For additional insight into the Eastern Conference Final, NHL.com has enlisted the help of Chris Dennis to break down the Tampa Bay Lightning. Dennis will be checking in throughout the Stanley Cup Playoffs.
Dennis spent 10 seasons with the Toronto Maple Leafs, including the past two as an assistant coach under Randy Carlyle and Peter Horachek. Prior to that he was the Maple Leafs' video coach for eight seasons.
The Tampa Bay Lightning have the unenviable role of having two days to dwell on their 7-3 loss to the New York Rangers in Game 6 of the Eastern Conference Final on Tuesday.
Lightning coach Jon Cooper could spend time going through the video and finding the positives, because besides allowing seven goals, there were points in the game when the Lightning played well.
However, Chris Dennis said he believes that whatever positives might have occurred in Game 6, the best thing the Lightning can do is put what happened behind them as quickly as possible.
"If you're at this point, you're one game away from the Stanley Cup Final," he said. "You can't be looking back on what happened last night. It's over. You have to move on and prepare for Game 7. You can't focus on what just happened. If there's strategic changes that the coaching staff feels they need to make to adapt to something the Rangers did differently, then you would look back on that. Other than that you're moving forward, and what's happened, happened. You have one game now to qualify for the Stanley Cup; that's what their focus will be."
The Lightning will also have to keep their focus through what should be a deluge of questions about the Rangers' dominance in Game 7s -- the Rangers have won won seven straight Game 7s at Madison Square Garden, dating to 1994 -- and Henrik Lundqvist's record in Game 7s; he's 6-1 with a 0.97 goals-against average, .966 save percentage, and one shutout.
Game 7 is Friday at Madison Square Garden (8 p.m. ET; NBCSN, CBC, TVA Sports).
"If that's what you're going to be focusing on, it makes your task that much more difficult," Dennis said. "It's one game, and his numbers are spectacular, but it's one game. That number can change drastically after this Game 7. All it does is speak to something they already knew; he's a great goaltender, he's one of the best in the League. He's a competitor. He brings it when series are on the line, but they know that. They can have some confidence in the fact they've scored on him a lot in this series. They did get three past him [Thursday] night; in most playoff games you score three goals, you should be right there for the win."

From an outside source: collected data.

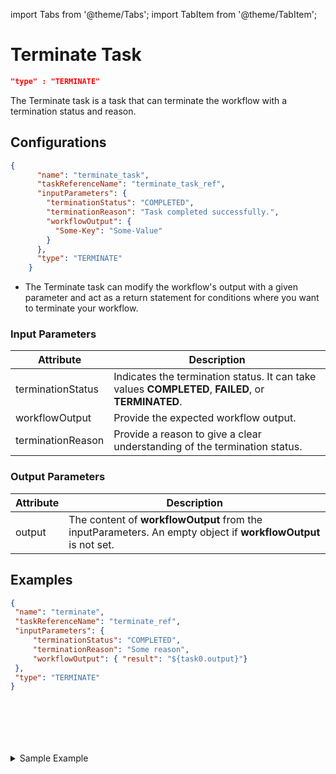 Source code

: import Tabs from '@theme/Tabs';
import TabItem from '@theme/TabItem';

# Terminate Task

 ```json
 "type" : "TERMINATE"
 ```

The Terminate task is a task that can terminate the workflow with a termination status and reason.

## Configurations

```json
{
      "name": "terminate_task",
      "taskReferenceName": "terminate_task_ref",
      "inputParameters": {
        "terminationStatus": "COMPLETED",
        "terminationReason": "Task completed successfully.",
        "workflowOutput": {
          "Some-Key": "Some-Value"
        }
      },
      "type": "TERMINATE"
    }
```
* The Terminate task can modify the workflow's output with a given parameter and act as a return statement for conditions where you want to terminate your workflow.

### Input Parameters

| Attribute         | Description                                                                                        |
| ----------------- | -------------------------------------------------------------------------------------------------- |
| terminationStatus | Indicates the termination status. It can take values **COMPLETED**, **FAILED**, or **TERMINATED**. |
| workflowOutput    | Provide the expected workflow output.                                                              |
| terminationReason | Provide a reason to give a clear understanding of the termination status.                          |

### Output Parameters

| Attribute | Description                                                                                                   |
| --------- | ------------------------------------------------------------------------------------------------------------- |
| output    | The content of **workflowOutput** from the inputParameters. An empty object if **workflowOutput** is not set. |

## Examples

<Tabs>
<TabItem value="JSON"  lable="JSON">

```json
{
 "name": "terminate",
 "taskReferenceName": "terminate_ref",
 "inputParameters": {
     "terminationStatus": "COMPLETED",
     "terminationReason": "Some reason",
     "workflowOutput": { "result": "${task0.output}"}
 },
 "type": "TERMINATE"
}
```

</TabItem>
<TabItem value="Java" label="Java">

```java

```

</TabItem>
<TabItem value="Golang" label="Golang">

```go

```
</TabItem>
<TabItem value="Python" label="Python">

```python

```

</TabItem>
<TabItem value="CSharp" label="CSharp">

```csharp

```
</TabItem>
<TabItem value="Javascript" label="Javascript">

```javascript

```
</TabItem>

<TabItem value="clojure" label="Clojure">

```clojure

```

</TabItem>
</Tabs>

<details><summary>Sample Example</summary>
<p>
Suppose in a workflow, we have to make a decision to ship the courier with the shipping service providers based on input provided while running the workflow. If the input provided while running the workflow does not match with the available shipping providers, then the workflow will fail and return. If the input provided matches, then it goes ahead.
<br/>
Here is a snippet that shows the default switch case terminating the workflow:

```json
{
 "name": "switch_task",
 "taskReferenceName": "switch_task",
 "type": "SWITCH",
 "defaultCase": [
     {
     "name": "terminate",
     "taskReferenceName": "terminate",
     "type": "TERMINATE",
     "inputParameters": {
         "terminationStatus": "FAILED",
         "terminationReason":"Shipping provider not found."
     }     
   }
  ]
}
```

Workflow gets created as shown in the diagram.

![Conductor UI - Workflow Diagram](/img/tutorial/Terminate_Task.png)
</p>
</details> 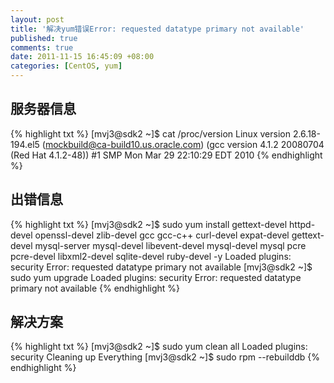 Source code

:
 ```yaml
---
layout: post
title: '解决yum错误Error: requested datatype primary not available'
published: true
comments: true
date: 2011-11-15 16:45:09 +08:00
categories: [CentOS, yum]
---
```



服务器信息
-----------------------------------

{% highlight txt %}
[mvj3@sdk2 ~]$ cat /proc/version 
Linux version 2.6.18-194.el5 (mockbuild@ca-build10.us.oracle.com) (gcc version 4.1.2 20080704 (Red Hat 4.1.2-48)) #1 SMP Mon Mar 29 22:10:29 EDT 2010
{% endhighlight %}

出错信息
-----------------------------------
{% highlight txt %}
[mvj3@sdk2 ~]$ sudo yum install gettext-devel httpd-devel openssl-devel zlib-devel gcc gcc-c++ curl-devel expat-devel gettext-devel mysql-server mysql-devel libevent-devel mysql-devel mysql pcre pcre-devel libxml2-devel sqlite-devel ruby-devel -y
Loaded plugins: security
Error: requested datatype primary not available
[mvj3@sdk2 ~]$ sudo yum upgrade
Loaded plugins: security
Error: requested datatype primary not available
{% endhighlight %}

解决方案
-----------------------------------
{% highlight txt %}
[mvj3@sdk2 ~]$ sudo yum clean all
Loaded plugins: security
Cleaning up Everything
[mvj3@sdk2 ~]$ sudo rpm --rebuilddb
{% endhighlight %}

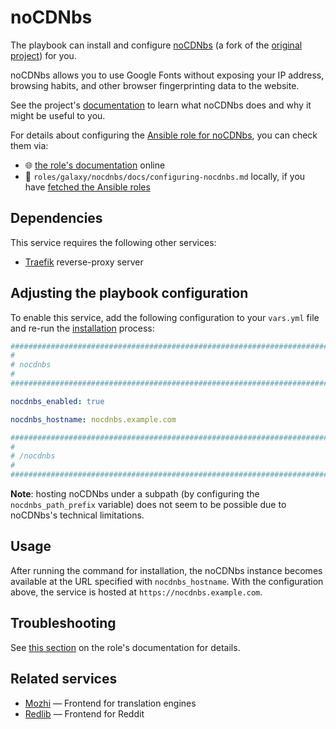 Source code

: <!--
SPDX-FileCopyrightText: 2020 - 2024 MDAD project contributors
SPDX-FileCopyrightText: 2020 - 2024 Slavi Pantaleev
SPDX-FileCopyrightText: 2020 Aaron Raimist
SPDX-FileCopyrightText: 2020 Chris van Dijk
SPDX-FileCopyrightText: 2020 Dominik Zajac
SPDX-FileCopyrightText: 2020 Mickaël Cornière
SPDX-FileCopyrightText: 2022 François Darveau
SPDX-FileCopyrightText: 2022 Julian Foad
SPDX-FileCopyrightText: 2022 Warren Bailey
SPDX-FileCopyrightText: 2023 Antonis Christofides
SPDX-FileCopyrightText: 2023 Felix Stupp
SPDX-FileCopyrightText: 2023 Julian-Samuel Gebühr
SPDX-FileCopyrightText: 2023 Pierre 'McFly' Marty
SPDX-FileCopyrightText: 2024 - 2025 Suguru Hirahara

SPDX-License-Identifier: AGPL-3.0-or-later
-->

# noCDNbs

The playbook can install and configure [noCDNbs](https://app.radicle.xyz/nodes/seed.radicle.garden/rad%3Az3HEG7KePQVAbZXSdn7tGNb7FVDqL) (a fork of the [original project](https://git.private.coffee/PrivateCoffee/nocdnbs)) for you.

noCDNbs allows you to use Google Fonts without exposing your IP address, browsing habits, and other browser fingerprinting data to the website.

See the project's [documentation](https://app.radicle.xyz/nodes/seed.radicle.garden/rad%3Az3HEG7KePQVAbZXSdn7tGNb7FVDqL/tree/README.md) to learn what noCDNbs does and why it might be useful to you.

For details about configuring the [Ansible role for noCDNbs](https://app.radicle.xyz/nodes/seed.radicle.garden/rad%3Az8vyzN3a8DmwhcUq3949SihKd1Wh), you can check them via:
- 🌐 [the role's documentation](https://app.radicle.xyz/nodes/seed.radicle.garden/rad%3Az8vyzN3a8DmwhcUq3949SihKd1Wh/tree/docs/configuring-nocdnbs.md) online
- 📁 `roles/galaxy/nocdnbs/docs/configuring-nocdnbs.md` locally, if you have [fetched the Ansible roles](../installing.md)

## Dependencies

This service requires the following other services:

- [Traefik](traefik.md) reverse-proxy server

## Adjusting the playbook configuration

To enable this service, add the following configuration to your `vars.yml` file and re-run the [installation](../installing.md) process:

```yaml
########################################################################
#                                                                      #
# nocdnbs                                                              #
#                                                                      #
########################################################################

nocdnbs_enabled: true

nocdnbs_hostname: nocdnbs.example.com

########################################################################
#                                                                      #
# /nocdnbs                                                             #
#                                                                      #
########################################################################
```

**Note**: hosting noCDNbs under a subpath (by configuring the `nocdnbs_path_prefix` variable) does not seem to be possible due to noCDNbs's technical limitations.

## Usage

After running the command for installation, the noCDNbs instance becomes available at the URL specified with `nocdnbs_hostname`. With the configuration above, the service is hosted at `https://nocdnbs.example.com`.

## Troubleshooting

See [this section](https://app.radicle.xyz/nodes/seed.radicle.garden/rad%3Az8vyzN3a8DmwhcUq3949SihKd1Wh/tree/docs/configuring-nocdnbs.md#troubleshooting) on the role's documentation for details.

## Related services

- [Mozhi](mozhi.md) — Frontend for translation engines
- [Redlib](redlib.md) — Frontend for Reddit

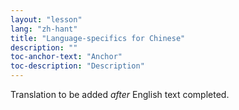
 ```yaml
---
layout: "lesson"
lang: "zh-hant"
title: "Language-specifics for Chinese"
description: ""
toc-anchor-text: "Anchor"
toc-description: "Description"
---
```


Translation to be added _after_ English text completed.
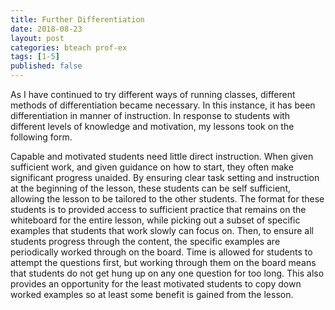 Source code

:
 ```yaml
---
title: Further Differentiation
date: 2018-08-23
layout: post
categories: bteach prof-ex
tags: [1-5]
published: false
---
```

As I have continued to try different ways of running classes, different methods of differentiation became necessary. In this instance, it has been differentiation in manner of instruction. In response to students with different levels of knowledge and motivation, my lessons took on the following form. 

Capable and motivated students need little direct instruction. When given sufficient work, and given guidance on how to start, they often make significant progress unaided. By ensuring clear task setting and instruction at the beginning of the lesson, these students can be self sufficient, allowing the lesson to be tailored to the other students. The format for these students is to provided access to sufficient practice that remains on the whiteboard for the entire lesson, while picking out a subset of specific examples that students that work slowly can focus on. Then, to ensure all students progress through the content, the specific examples are periodically worked through on the board. Time is allowed for students to attempt the questions first, but working through them on the board means that students do not get hung up on any one question for too long. This also provides an opportunity for the least motivated students to copy down worked examples so at least some benefit is gained from the lesson.


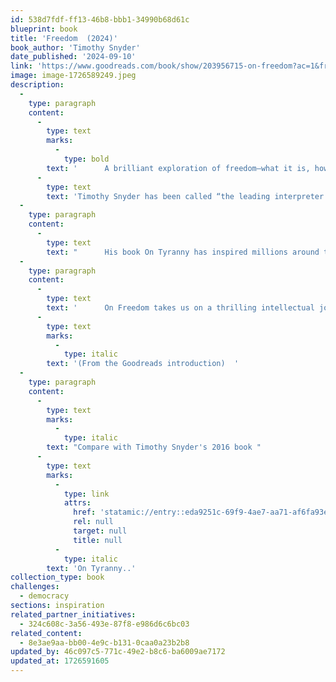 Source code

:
 ```yaml
---
id: 538d7fdf-ff13-46b8-bbb1-34990b68d61c
blueprint: book
title: 'Freedom  (2024)'
book_author: 'Timothy Snyder'
date_published: '2024-09-10'
link: 'https://www.goodreads.com/book/show/203956715-on-freedom?ac=1&from_search=true&qid=7kXTiJyGD5&rank=1'
image: image-1726589249.jpeg
description:
  -
    type: paragraph
    content:
      -
        type: text
        marks:
          -
            type: bold
        text: '      A brilliant exploration of freedom—what it is, how it’s been misunderstood, and why it’s our only chance for survival—by the acclaimed Yale historian and author of the #1 New York Times bestseller On Tyranny'
      -
        type: text
        text: 'Timothy Snyder has been called “the leading interpreter of our dark times.” As a historian, he has given us startling reinterpretations of political collapse and mass killing. As a public intellectual, he has turned that knowledge toward counsel and prediction, working against authoritarianism here and abroad. '
  -
    type: paragraph
    content:
      -
        type: text
        text: "      His book On Tyranny has inspired millions around the world to fight for freedom. Now, in this tour de force of political philosophy, he helps us see exactly what we’re fighting for.Freedom is the great American commitment, but as Snyder argues, we have lost sight of what it means—and this is leading us into crisis. Too many of us look at freedom as the absence of state We think we're free if we can do and say as we please, and protect ourselves from government overreach. But true freedom isn’t so much freedom from, as freedom to—the freedom to thrive, to take risks for futures we choose by working together. Freedom is the value that makes all other values possible."
  -
    type: paragraph
    content:
      -
        type: text
        text: '      On Freedom takes us on a thrilling intellectual journey. Drawing on the work of philosophers and political dissidents, conversations with contemporary thinkers, and his own experiences coming of age in a time of American exceptionalism, Snyder identifies the practices and attitudes—the habits of mind—that will allow us to design a government in which we and future generations can flourish. We come to appreciate the importance of traditions (championed by the right) but also the role of institutions (the purview of the left). Intimate yet ambitious, this book helps forge a new consensus rooted in a politics of abundance, generosity, and grace.   '
      -
        type: text
        marks:
          -
            type: italic
        text: '(From the Goodreads introduction)  '
  -
    type: paragraph
    content:
      -
        type: text
        marks:
          -
            type: italic
        text: "Compare with Timothy Snyder's 2016 book "
      -
        type: text
        marks:
          -
            type: link
            attrs:
              href: 'statamic://entry::eda9251c-69f9-4ae7-aa71-af6fa93e1920'
              rel: null
              target: null
              title: null
          -
            type: italic
        text: 'On Tyranny..'
collection_type: book
challenges:
  - democracy
sections: inspiration
related_partner_initiatives:
  - 324c608c-3a56-493e-87f8-e986d6c6bc03
related_content:
  - 8e3ae9aa-bb00-4e9c-b131-0caa0a23b2b8
updated_by: 46c097c5-771c-49e2-b8c6-ba6009ae7172
updated_at: 1726591605
---
```

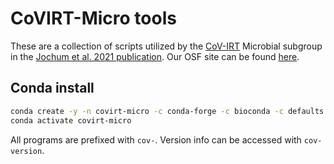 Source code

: # CoVIRT-Micro tools

These are a collection of scripts utilized by the [CoV-IRT](https://www.cov-irt.org/) Microbial subgroup in the [Jochum et al. 2021 publication](https://blog.hubspot.com/blog/tabid/6307/bid/33766/10-clever-website-error-messages-from-creative-companies.aspx). Our OSF site can be found [here](https://osf.io/7nrd3/).

## Conda install

```bash
conda create -y -n covirt-micro -c conda-forge -c bioconda -c defaults -c astrobiomike covirt-micro
conda activate covirt-micro
```

All programs are prefixed with `cov-`. Version info can be accessed with `cov-version`.
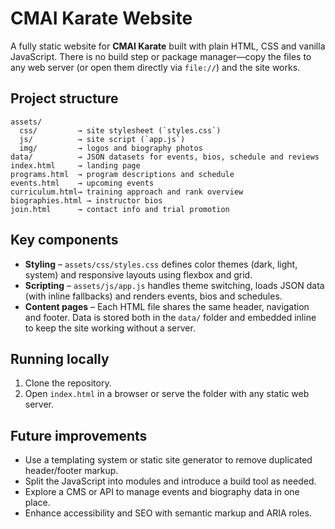 # CMAI Karate Website

A fully static website for **CMAI Karate** built with plain HTML, CSS and vanilla JavaScript. There is no build step or package manager—copy the files to any web server (or open them directly via `file://`) and the site works.

## Project structure

```
assets/
  css/         → site stylesheet (`styles.css`)
  js/          → site script (`app.js`)
  img/         → logos and biography photos
data/          → JSON datasets for events, bios, schedule and reviews
index.html     → landing page
programs.html  → program descriptions and schedule
events.html    → upcoming events
curriculum.html→ training approach and rank overview
biographies.html → instructor bios
join.html      → contact info and trial promotion
```

## Key components

- **Styling** – `assets/css/styles.css` defines color themes (dark, light, system) and responsive layouts using flexbox and grid.
- **Scripting** – `assets/js/app.js` handles theme switching, loads JSON data (with inline fallbacks) and renders events, bios and schedules.
- **Content pages** – Each HTML file shares the same header, navigation and footer. Data is stored both in the `data/` folder and embedded inline to keep the site working without a server.

## Running locally

1. Clone the repository.
2. Open `index.html` in a browser or serve the folder with any static web server.

## Future improvements

- Use a templating system or static site generator to remove duplicated header/footer markup.
- Split the JavaScript into modules and introduce a build tool as needed.
- Explore a CMS or API to manage events and biography data in one place.
- Enhance accessibility and SEO with semantic markup and ARIA roles.

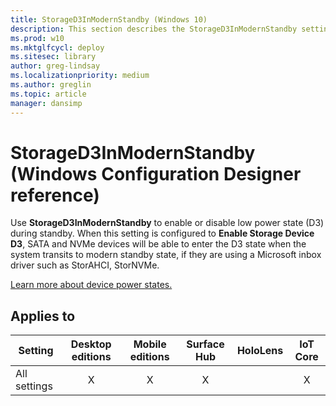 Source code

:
 ```yaml
---
title: StorageD3InModernStandby (Windows 10)
description: This section describes the StorageD3InModernStandby settings that you can configure in provisioning packages for Windows 10 using Windows Configuration Designer.
ms.prod: w10
ms.mktglfcycl: deploy
ms.sitesec: library
author: greg-lindsay
ms.localizationpriority: medium
ms.author: greglin
ms.topic: article
manager: dansimp
---
```


# StorageD3InModernStandby (Windows Configuration Designer reference)

Use **StorageD3InModernStandby** to enable or disable low power state (D3) during standby. When this setting is configured to **Enable Storage Device D3**, SATA and NVMe devices will be able to enter the D3 state when the system transits to modern standby state, if they are using a Microsoft inbox driver such as StorAHCI, StorNVMe.

[Learn more about device power states.](/windows-hardware/drivers/kernel/device-power-states)

## Applies to

| Setting   | Desktop editions | Mobile editions | Surface Hub | HoloLens | IoT Core |
| --- | :---: | :---: | :---: | :---: | :---: |
| All settings | X  | X | X |  | X | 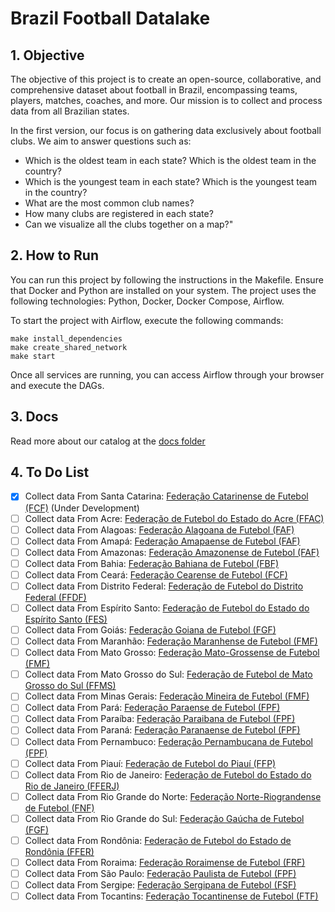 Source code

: # Brazil Football Datalake

## 1. Objective

The objective of this project is to create an open-source, collaborative, and comprehensive dataset about football in Brazil, encompassing teams, players, matches, coaches, and more. Our mission is to collect and process data from all Brazilian states.

In the first version, our focus is on gathering data exclusively about football clubs. We aim to answer questions such as:

* Which is the oldest team in each state? Which is the oldest team in the country?
* Which is the youngest team in each state? Which is the youngest team in the country?
* What are the most common club names?
* How many clubs are registered in each state?
* Can we visualize all the clubs together on a map?"

## 2. How to Run

You can run this project by following the instructions in the Makefile. Ensure that Docker and Python are installed on your system. The project uses the following technologies: Python, Docker, Docker Compose, Airflow.

To start the project with Airflow, execute the following commands:

```
make install_dependencies
make create_shared_network
make start
```

Once all services are running, you can access Airflow through your browser and execute the DAGs.

## 3. Docs

Read more about our catalog at the [docs folder](./docs/README.md)

## 4. To Do List

- [X] Collect data From Santa Catarina: [Federação Catarinense de Futebol (FCF)](https://fcf.com.br/) (Under Development)
- [ ] Collect data From Acre: [Federação de Futebol do Estado do Acre (FFAC)](http://ffac.com.br/)
- [ ] Collect data From Alagoas: [Federação Alagoana de Futebol (FAF)](http://futeboldealagoas.net/)
- [ ] Collect data From Amapá: [Federação Amapaense de Futebol (FAF)](http://fafamapa.com.br/)
- [ ] Collect data From Amazonas: [Federação Amazonense de Futebol (FAF)](https://fafamazonas.com.br/)
- [ ] Collect data From Bahia: [Federação Bahiana de Futebol (FBF)](http://www.fbf.org.br/)
- [ ] Collect data From Ceará: [Federação Cearense de Futebol (FCF)](https://futebolcearense.com.br/)
- [ ] Collect data From Distrito Federal: [Federação de Futebol do Distrito Federal (FFDF)](http://ffdf.com.br/)
- [ ] Collect data From Espírito Santo: [Federação de Futebol do Estado do Espírito Santo (FES)](https://futebolcapixaba.com/)
- [ ] Collect data From Goiás: [Federação Goiana de Futebol (FGF)](http://fgf.esp.br/)
- [ ] Collect data From Maranhão: [Federação Maranhense de Futebol (FMF)](http://www.futebolmaranhense.com.br/)
- [ ] Collect data From Mato Grosso: [Federação Mato-Grossense de Futebol (FMF)](http://www.fmfmt.com.br/)
- [ ] Collect data From Mato Grosso do Sul: [Federação de Futebol de Mato Grosso do Sul (FFMS)](https://www.futebolms.com.br/)
- [ ] Collect data From Minas Gerais: [Federação Mineira de Futebol (FMF)](https://www.fmf.com.br/)
- [ ] Collect data From Pará: [Federação Paraense de Futebol (FPF)](http://www.fpfpara.com.br/)
- [ ] Collect data From Paraíba: [Federação Paraibana de Futebol (FPF)](http://www.federacaopbf.com.br/)
- [ ] Collect data From Paraná: [Federação Paranaense de Futebol (FPF)](http://www.federacaopr.com.br/)
- [ ] Collect data From Pernambuco: [Federação Pernambucana de Futebol (FPF)](http://www.fpf-pe.com.br/)
- [ ] Collect data From Piauí: [Federação de Futebol do Piauí (FFP)](https://ffp-pi.com.br/)
- [ ] Collect data From Rio de Janeiro: [Federação de Futebol do Estado do Rio de Janeiro (FFERJ)](http://www.fferj.com.br/)
- [ ] Collect data From Rio Grande do Norte: [Federação Norte-Riograndense de Futebol (FNF)](http://www.fnf.org.br/)
- [ ] Collect data From Rio Grande do Sul: [Federação Gaúcha de Futebol (FGF)](https://fgf.com.br/)
- [ ] Collect data From Rondônia: [Federação de Futebol do Estado de Rondônia (FFER)](http://ffer.com.br/)
- [ ] Collect data From Roraima: [Federação Roraimense de Futebol (FRF)](http://www.frf.com.br/)
- [ ] Collect data From São Paulo: [Federação Paulista de Futebol (FPF)](http://www.fpf.org.br/)
- [ ] Collect data From Sergipe: [Federação Sergipana de Futebol (FSF)](http://fsf.com.br/)
- [ ] Collect data From Tocantins: [Federação Tocantinense de Futebol (FTF)](https://ftf.org.br/)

Though the Lightning are young, they have faced a lot of adversity during this run through the Stanley Cup Playoffs, from having to win Game 6 on the road against the Detroit Red Wings just to force Game 7 in the first round to losing two straight against the Montreal Canadiens in the second round after taking a 3-0 lead in the best-of-7 series. The Lightning had two days off after their loss in Game 5 against the Canadiens and responded with a win to close the series in Game 6.
"Having the confidence to know that you've done something like this before I'm sure will be a benefit to them," Dennis said. "We'll see. At the end of the day, it's a one-game thing. Anything can happen. They're just going to have to be prepared as possible for Game 7."
That includes a full commitment to playing defensive hockey. The Lightning allowed 34 shots on goal in Game 6, but the Rangers' total grew by period, from seven in the first, to 11 in the second, to 16 in the third, when the Rangers turned a 2-1 lead into a 6-2 advantage midway through the period.
"If they're committed to defense, they're a real tough team to play against, because they are so naturally gifted offensively," Dennis said. "They have to make sure they're committed to defense. If its 0-0 going into the third and they need one goal, they have to like their chances with their team. But commitment to defense is what I'd imagine the coaching staff will be stressing."